• _Work item_
Lines that include the word "três" should be copied from the listing that follows.

● ● ●

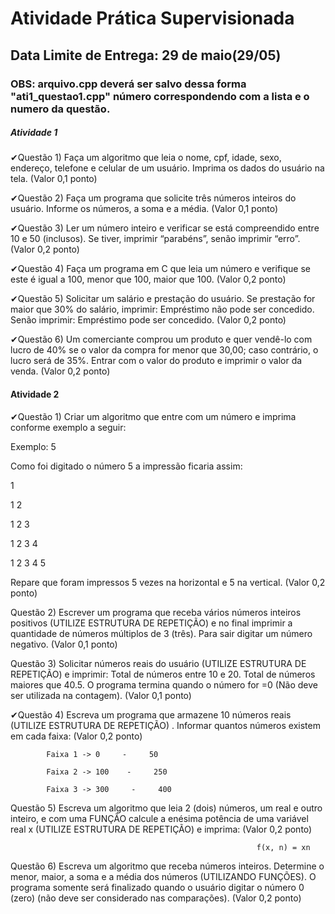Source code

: # Atividade Prática Supervisionada

## Data Limite de Entrega: 29 de maio(29/05)

### OBS: arquivo.cpp deverá ser salvo dessa forma "ati1_questao1.cpp" número correspondendo com a lista e o numero da questão.

##### Atividade 1
✔Questão 1) Faça um algoritmo que leia o nome, cpf, idade, sexo, endereço, telefone e celular de um usuário. Imprima os dados do usuário na tela. (Valor 0,1 ponto)

✔Questão 2) Faça um programa que solicite três números inteiros do usuário. Informe os números, a soma e a média. (Valor 0,1 ponto)

✔Questão 3) Ler um número inteiro e verificar se está compreendido entre 10 e 50 (inclusos). Se tiver, imprimir “parabéns”, senão imprimir “erro”. (Valor 0,2 ponto)

✔Questão 4) Faça um programa em C que leia um número e verifique se este é igual a 100, menor que 100, maior que 100. (Valor 0,2 ponto)

✔Questão 5) Solicitar um salário e prestação do usuário. Se prestação for maior que 30% do salário, imprimir: Empréstimo não pode ser concedido. Senão imprimir: Empréstimo pode ser concedido. (Valor 0,2 ponto)

✔Questão 6) Um comerciante comprou um produto e quer vendê-lo com lucro de 40% se o valor da compra for menor que 30,00; caso contrário, o lucro será de 35%. Entrar com o valor do produto e imprimir o valor da venda. (Valor 0,2 ponto)


#### Atividade 2
✔Questão 1) Criar um algoritmo que entre com um número e imprima conforme exemplo a seguir:

Exemplo: 5

Como foi digitado o número 5 a impressão ficaria assim:

1

1          2

1          2          3

1          2          3          4

1          2          3          4          5

Repare que foram impressos 5 vezes na horizontal e 5 na vertical. (Valor 0,2 ponto)

Questão 2) Escrever um programa que receba vários números inteiros positivos (UTILIZE ESTRUTURA DE REPETIÇÃO) e no final imprimir a quantidade de números múltiplos de 3 (três). Para sair digitar um número negativo. (Valor 0,1 ponto)

Questão 3) Solicitar números reais do usuário (UTILIZE ESTRUTURA DE REPETIÇÃO) e imprimir: Total de números entre 10 e 20. Total de números maiores que 40.5. O programa termina quando o número for =0 (Não deve ser utilizada na contagem). (Valor 0,1 ponto)

✔Questão 4) Escreva um programa que armazene 10 números reais (UTILIZE ESTRUTURA DE REPETIÇÃO) . Informar quantos números existem em cada faixa: (Valor 0,2 ponto)

            Faixa 1 -> 0     -     50

            Faixa 2 -> 100    -     250

            Faixa 3 -> 300     -     400

 

Questão 5) Escreva um algoritmo que leia 2 (dois) números, um real e outro inteiro, e com uma FUNÇÃO calcule a enésima potência de uma variável real x (UTILIZE ESTRUTURA DE REPETIÇÃO) e imprima: (Valor 0,2 ponto)

                                                           f(x, n) = xn

Questão 6) Escreva um algoritmo que receba números inteiros. Determine o menor, maior, a soma e a média dos números (UTILIZANDO FUNÇÕES). O programa somente será finalizado quando o usuário digitar o número 0 (zero) (não deve ser considerado nas comparações). (Valor 0,2 ponto)
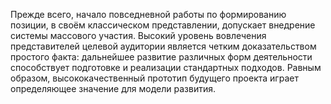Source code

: Прежде всего, начало повседневной работы по формированию позиции, в своём классическом представлении, допускает внедрение системы массового участия. 
Высокий уровень вовлечения представителей целевой аудитории является четким доказательством простого факта: дальнейшее развитие различных форм деятельности способствует подготовке и реализации стандартных подходов. Равным образом, высококачественный прототип будущего проекта играет определяющее значение для модели развития.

● ● ●

• _Your solution_
✔Questão 2) Faça um programa que solicite três números inteiros do usuário. Informe os números, a soma e a média. (Valor 0,1 ponto)
Questão 2) Escrever um programa que receba vários números inteiros positivos (UTILIZE ESTRUTURA DE REPETIÇÃO) e no final imprimir a quantidade de números múltiplos de 3 (três). Para sair digitar um número negativo. (Valor 0,1 ponto)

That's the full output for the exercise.